= Beginning of Section =
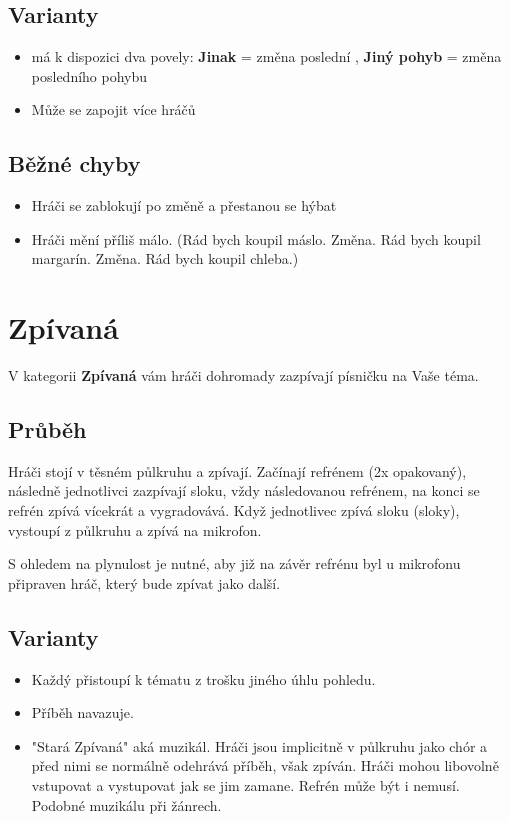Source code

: \subsection{ Varianty } \begin{itemize}
\item  {} má k dispozici dva povely: \textbf{Jinak}{} = změna poslední , \textbf{Jiný pohyb}{} = změna posledního pohybu
\item  Může se zapojit více hráčů
\end{itemize}
 
\subsection{ Běžné chyby } \begin{itemize}
\item Hráči se zablokují po změně a přestanou se hýbat
\item Hráči mění příliš málo.  (Rád bych koupil máslo. Změna. Rád bych koupil margarín. Změna. Rád bych koupil chleba.)
\end{itemize}
 
 
 
 
 
\needspace{5cm} \section{Zpívaná} \label{zpívaná}  
 
 
V kategorii \textbf{Zpívaná}{} vám hráči dohromady zazpívají písničku na Vaše téma. 
 
 
\subsection{Průběh} Hráči stojí v těsném půlkruhu a zpívají. Začínají refrénem (2x opakovaný), následně jednotlivci zazpívají sloku, vždy následovanou refrénem, na konci se refrén zpívá vícekrát a vygradovává. Když jednotlivec zpívá sloku (sloky), vystoupí z půlkruhu a zpívá na mikrofon.  
 
S ohledem na plynulost je nutné, aby již na závěr refrénu byl u mikrofonu připraven hráč, který bude zpívat jako další. 
 
 
\subsection{ Varianty } \begin{itemize}
\item  Každý přistoupí k tématu z trošku jiného úhlu pohledu.
\item  Příběh navazuje.
\item  "Stará Zpívaná"{} aká muzikál. Hráči jsou implicitně v půlkruhu jako chór a před nimi se normálně odehrává příběh, však zpíván. Hráči mohou libovolně vstupovat a vystupovat jak se jim zamane. Refrén může být i nemusí. Podobné muzikálu při žánrech.
\end{itemize}
 
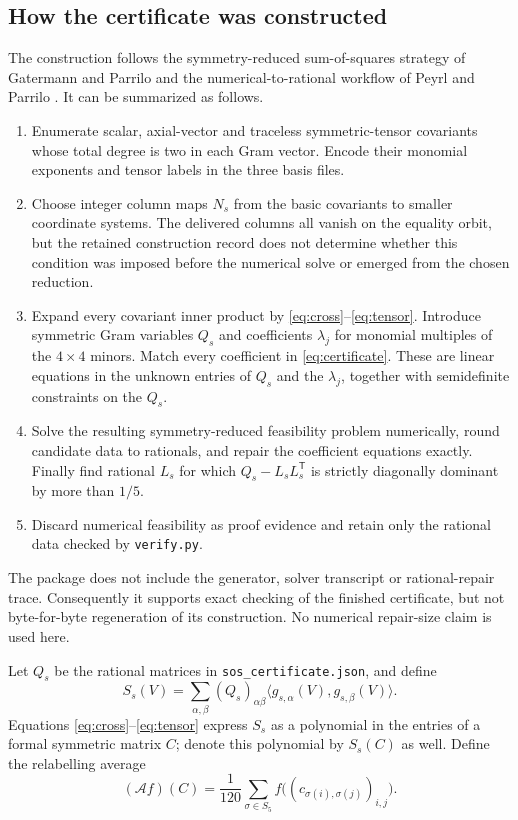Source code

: \documentclass[11pt,a4paper]{article}
\newcommand{\calA}{\mathcal A}
\theoremstyle{remark}\newtheorem{remark}[theorem]{Remark}
\begin{document}
\subsection{How the certificate was constructed}
The construction follows the symmetry-reduced sum-of-squares strategy of Gatermann and Parrilo \cite{GP} and the numerical-to-rational workflow of Peyrl and Parrilo \cite{PP}. It can be summarized as follows.
\begin{enumerate}[label=\arabic*.,leftmargin=*]
\item Enumerate scalar, axial-vector and traceless symmetric-tensor covariants whose total degree is two in each Gram vector. Encode their monomial exponents and tensor labels in the three basis files.
\item Choose integer column maps $N_s$ from the basic covariants to smaller coordinate systems. The delivered columns all vanish on the equality orbit, but the retained construction record does not determine whether this condition was imposed before the numerical solve or emerged from the chosen reduction.
\item Expand every covariant inner product by \eqref{eq:cross}--\eqref{eq:tensor}. Introduce symmetric Gram variables $Q_s$ and coefficients $\lambda_j$ for monomial multiples of the $4\times4$ minors. Match every coefficient in \eqref{eq:certificate}. These are linear equations in the unknown entries of $Q_s$ and the $\lambda_j$, together with semidefinite constraints on the $Q_s$.
\item Solve the resulting symmetry-reduced feasibility problem numerically, round candidate data to rationals, and repair the coefficient equations exactly. Finally find rational $L_s$ for which $Q_s-L_sL_s^{\mathsf T}$ is strictly diagonally dominant by more than $1/5$.
\item Discard numerical feasibility as proof evidence and retain only the rational data checked by \nolinkurl{verify.py}.
\end{enumerate}
The package does not include the generator, solver transcript or rational-repair trace. Consequently it supports exact checking of the finished certificate, but not byte-for-byte regeneration of its construction. No numerical repair-size claim is used here.

Let $Q_s$ be the rational matrices in \nolinkurl{sos_certificate.json}, and define
\[
 S_s(V)=\sum_{\alpha,\beta}(Q_s)_{\alpha\beta}
       \langle g_{s,\alpha}(V),g_{s,\beta}(V)\rangle.
\]
Equations \eqref{eq:cross}--\eqref{eq:tensor} express $S_s$ as a polynomial in the entries of a formal symmetric matrix $C$; denote this polynomial by $S_s(C)$ as well. Define the relabelling average
\[
 (\calA f)(C)=\frac1{120}\sum_{\sigma\in S_5}f\bigl((c_{\sigma(i),\sigma(j)})_{i,j}\bigr).
\]
\end{document}
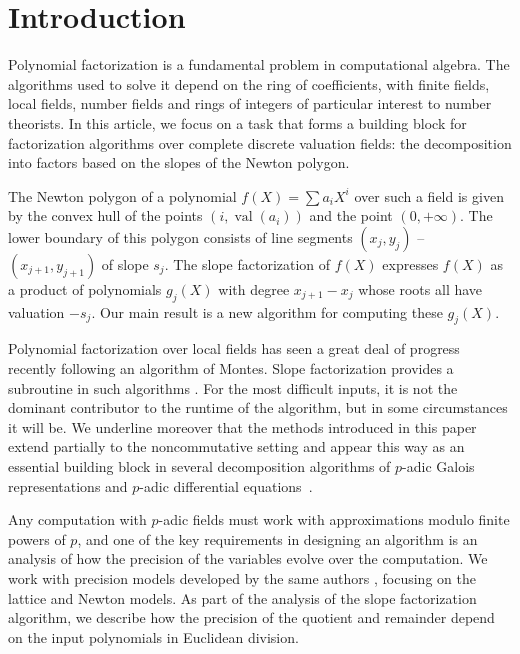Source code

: \documentclass{sig-alternate-05-2015}
\DeclareMathOperator{\val}{val}
\begin{document}
\section{Introduction}

Polynomial factorization is a fundamental problem in computational algebra.
The algorithms used to solve it depend on the ring of coefficients, with finite fields,
local fields, number fields and rings of integers of particular interest to number theorists.
In this article, we focus on a task that forms a building block for factorization
algorithms over complete discrete valuation fields: the decomposition into factors based on the
slopes of the Newton polygon.

The Newton polygon of a polynomial $f(X) = \sum a_i X^i$ over such a field is given by
the convex hull of the points $(i, \val(a_i))$ and the point $(0, +\infty)$.  The lower
boundary of this polygon consists of line segments $(x_j,y_j)$ -- $(x_{j+1},y_{j+1})$
of slope $s_j$.  The slope factorization of $f(X)$ expresses $f(X)$ as a product
of polynomials $g_j(X)$ with degree $x_{j+1} - x_j$ whose roots all have valuation $-s_j$.
Our main result is a new algorithm for computing these $g_j(X)$.

Polynomial factorization over local fields has seen a great deal of progress recently
following an algorithm of Montes.  Slope factorization provides a subroutine
in such algorithms \cite[Section~2]{pauli:10a}.  For the most difficult inputs, it is not the dominant
contributor to the runtime of the algorithm, but in some circumstances it will be.
We underline moreover that the methods introduced in this paper extend 
partially to the noncommutative setting and appear this way as an
essential building block in several decomposition algorithms of 
$p$-adic Galois representations and $p$-adic differential 
equations~\cite{caruso:16}.

Any computation with $p$-adic fields must work with approximations modulo finite
powers of $p$, and one of the key requirements in designing an algorithm is
an analysis of how the precision of the variables evolve over the computation.
We work with precision models developed by the same authors
\cite[Section~4.2]{caruso-roe-vaccon:14a}, focusing on the lattice and Newton models.
As part of the analysis of the slope factorization algorithm, we describe
how the precision of the quotient and remainder depend on the input polynomials
in Euclidean division.
\end{document}
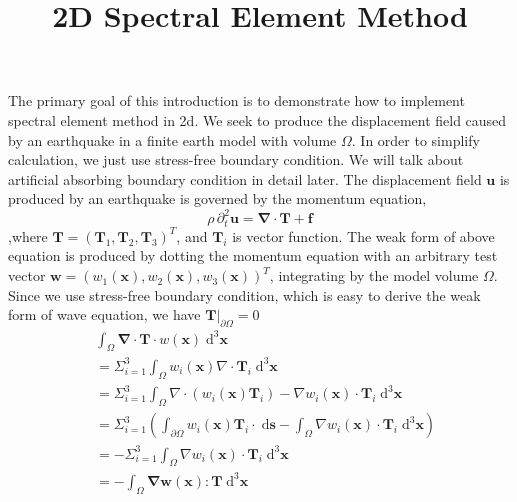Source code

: \documentclass{book}
\title{2D Spectral Element Method}
\begin{document}
  The primary goal of this introduction is to demonstrate how to implement spectral element method in 2d. We seek to produce the displacement field caused by an earthquake in a finite earth model with volume $\Omega$. In order to simplify calculation, we just use stress-free boundary condition.  We will  talk about artificial absorbing  boundary condition in detail later.
  The displacement field $\boldsymbol{u}$ is produced by an earthquake is governed by the momentum equation,
  \begin{equation}
  \rho\,\partial_t^2\boldsymbol{u}=\boldsymbol{\nabla}\cdot\boldsymbol{T}+\boldsymbol{f}
  \end{equation}
  ,where $\boldsymbol T =(\boldsymbol T_1,\boldsymbol T_2,\boldsymbol T_3)^T$, and $\boldsymbol T_i$ is vector function.
  The weak form of above equation is produced by dotting the momentum equation with an arbitrary test vector $\boldsymbol{w}=(w_1(\boldsymbol x),w_2(\boldsymbol x),w_3(\boldsymbol x))^T $, integrating by the model volume $\Omega$. Since we use stress-free boundary condition, which is easy to derive the weak form of wave equation, we have $\boldsymbol T|_{\partial \Omega} = 0$
  \begin{equation}
  \begin{aligned}
  &\int_\Omega \boldsymbol{\nabla}\cdot\boldsymbol{T}\cdot w(\boldsymbol{x})\;\mathrm{d}^3\boldsymbol{x}\\
  & = \Sigma _{i=1}^3\int_\Omega w_i(\boldsymbol{x})\nabla\cdot\boldsymbol{T}_i\;\mathrm{d}^3\boldsymbol{x}\\
  & = \Sigma_{i=1}^3\int_\Omega \nabla\cdot(w_i(\boldsymbol{x})\boldsymbol{T}_i) - \nabla w_i(\boldsymbol x) \cdot\boldsymbol T_i\;\mathrm{d}^3\boldsymbol{x}\\
  & = \Sigma_{i=1}^3\left(\int_{\partial\Omega} w_i(\boldsymbol{x})\boldsymbol T_i \cdot \;\mathrm{d}\boldsymbol{s}-\int_\Omega\nabla w_i(\boldsymbol x) \cdot\boldsymbol T_i\;\mathrm{d}^3\boldsymbol{x} \right)\\
  & = -\Sigma_{i=1}^3\int_\Omega\nabla w_i(\boldsymbol x) \cdot\boldsymbol T_i\;\mathrm{d}^3\boldsymbol{x}\\
  & = -\int_\Omega \boldsymbol{\nabla}\boldsymbol w(\boldsymbol x): \boldsymbol T\;\mathrm{d}^3\boldsymbol x
  \end{aligned}
  \end{equation}
\end{document}
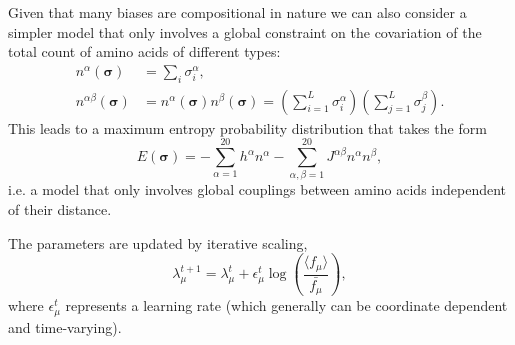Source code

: \documentclass[superscriptaddress,twocolumn,pre]{revtex4}
\newcommand{\B}{\boldsymbol}
\newcommand{\<}{\langle}
\renewcommand{\>}{\rangle}
\begin{document}
Given that many biases are compositional in nature we can also consider a simpler model that only involves a global constraint on the covariation of the total count of amino acids of different types:
\begin{align}
    n^\alpha(\B \sigma) &= \sum_i \sigma_i^\alpha, \\
    n^{\alpha\beta}(\B \sigma) &= n^\alpha(\B \sigma) n^\beta(\B\sigma) = \left(\sum_{i=1}^L \sigma_i^\alpha\right) \left(\sum_{j=1}^L \sigma_j^\beta\right).
\end{align}
This leads to a maximum entropy probability distribution that takes the form
\begin{equation}
    E(\boldsymbol \sigma) = - \sum_{\alpha=1}^{20} h^\alpha n^\alpha -  \sum_{\alpha,\beta = 1}^{20} J^{\alpha \beta} n^\alpha n^\beta,
\end{equation}
i.e. a model that only involves global couplings between amino acids independent of their distance.


The parameters are updated by iterative scaling,
\begin{equation}
    \lambda_\mu^{t+1} = \lambda_\mu^t + \epsilon_\mu^t \log \left( \frac{\langle f_\mu \rangle}{\bar{f_\mu}} \right),
\end{equation}
where $\epsilon_\mu^t$ represents a learning rate (which generally can be coordinate dependent and time-varying).
\end{document}
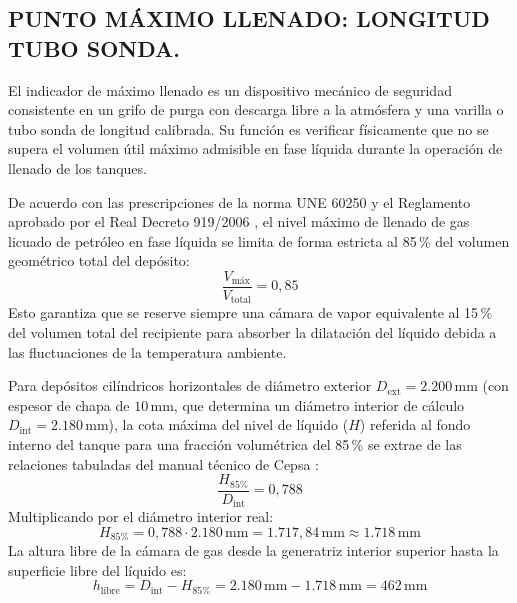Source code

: \documentclass[12pt]{article}
\begin{document}
        \subsection{PUNTO MÁXIMO LLENADO: LONGITUD TUBO SONDA.}
        El indicador de máximo llenado es un dispositivo mecánico de seguridad consistente en un grifo de purga con descarga libre a la atmósfera y una varilla o tubo sonda de longitud calibrada. Su función es verificar físicamente que no se supera el volumen útil máximo admisible en fase líquida durante la operación de llenado de los tanques.

        De acuerdo con las prescripciones de la norma UNE 60250 \cite{une60250} y el Reglamento aprobado por el Real Decreto 919/2006 \cite{rd919}, el nivel máximo de llenado de gas licuado de petróleo en fase líquida se limita de forma estricta al 85\,\% del volumen geométrico total del depósito:
        \begin{equation}
            \frac{V_{\text{máx}}}{V_{\text{total}}} = 0,85
        \end{equation}
        Esto garantiza que se reserve siempre una cámara de vapor equivalente al 15\,\% del volumen total del recipiente para absorber la dilatación del líquido debida a las fluctuaciones de la temperatura ambiente.

        Para depósitos cilíndricos horizontales de diámetro exterior $D_{\text{ext}} = 2.200\,\text{mm}$ (con espesor de chapa de $10\,\text{mm}$, que determina un diámetro interior de cálculo $D_{\text{int}} = 2.180\,\text{mm}$), la cota máxima del nivel de líquido ($H$) referida al fondo interno del tanque para una fracción volumétrica del 85\,\% se extrae de las relaciones tabuladas del manual técnico de Cepsa \cite{cepsamanual}:
        \begin{equation}
            \frac{H_{85\%}}{D_{\text{int}}} = 0,788
        \end{equation}
        Multiplicando por el diámetro interior real:
        \begin{equation}
            H_{85\%} = 0,788 \cdot 2.180\,\text{mm} = 1.717,84\,\text{mm} \approx 1.718\,\text{mm}
        \end{equation}
        La altura libre de la cámara de gas desde la generatriz interior superior hasta la superficie libre del líquido es:
        \begin{equation}
            h_{\text{libre}} = D_{\text{int}} - H_{85\%} = 2.180\,\text{mm} - 1.718\,\text{mm} = 462\,\text{mm}
        \end{equation}
\end{document}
= End of Section =
### [ABOUT THIS EXERCISE]
Find the string "amino" in the listing and return every line that holds it.

### [PROBLEM SOLUTION]
Given that many biases are compositional in nature we can also consider a simpler model that only involves a global constraint on the covariation of the total count of amino acids of different types:
i.e. a model that only involves global couplings between amino acids independent of their distance.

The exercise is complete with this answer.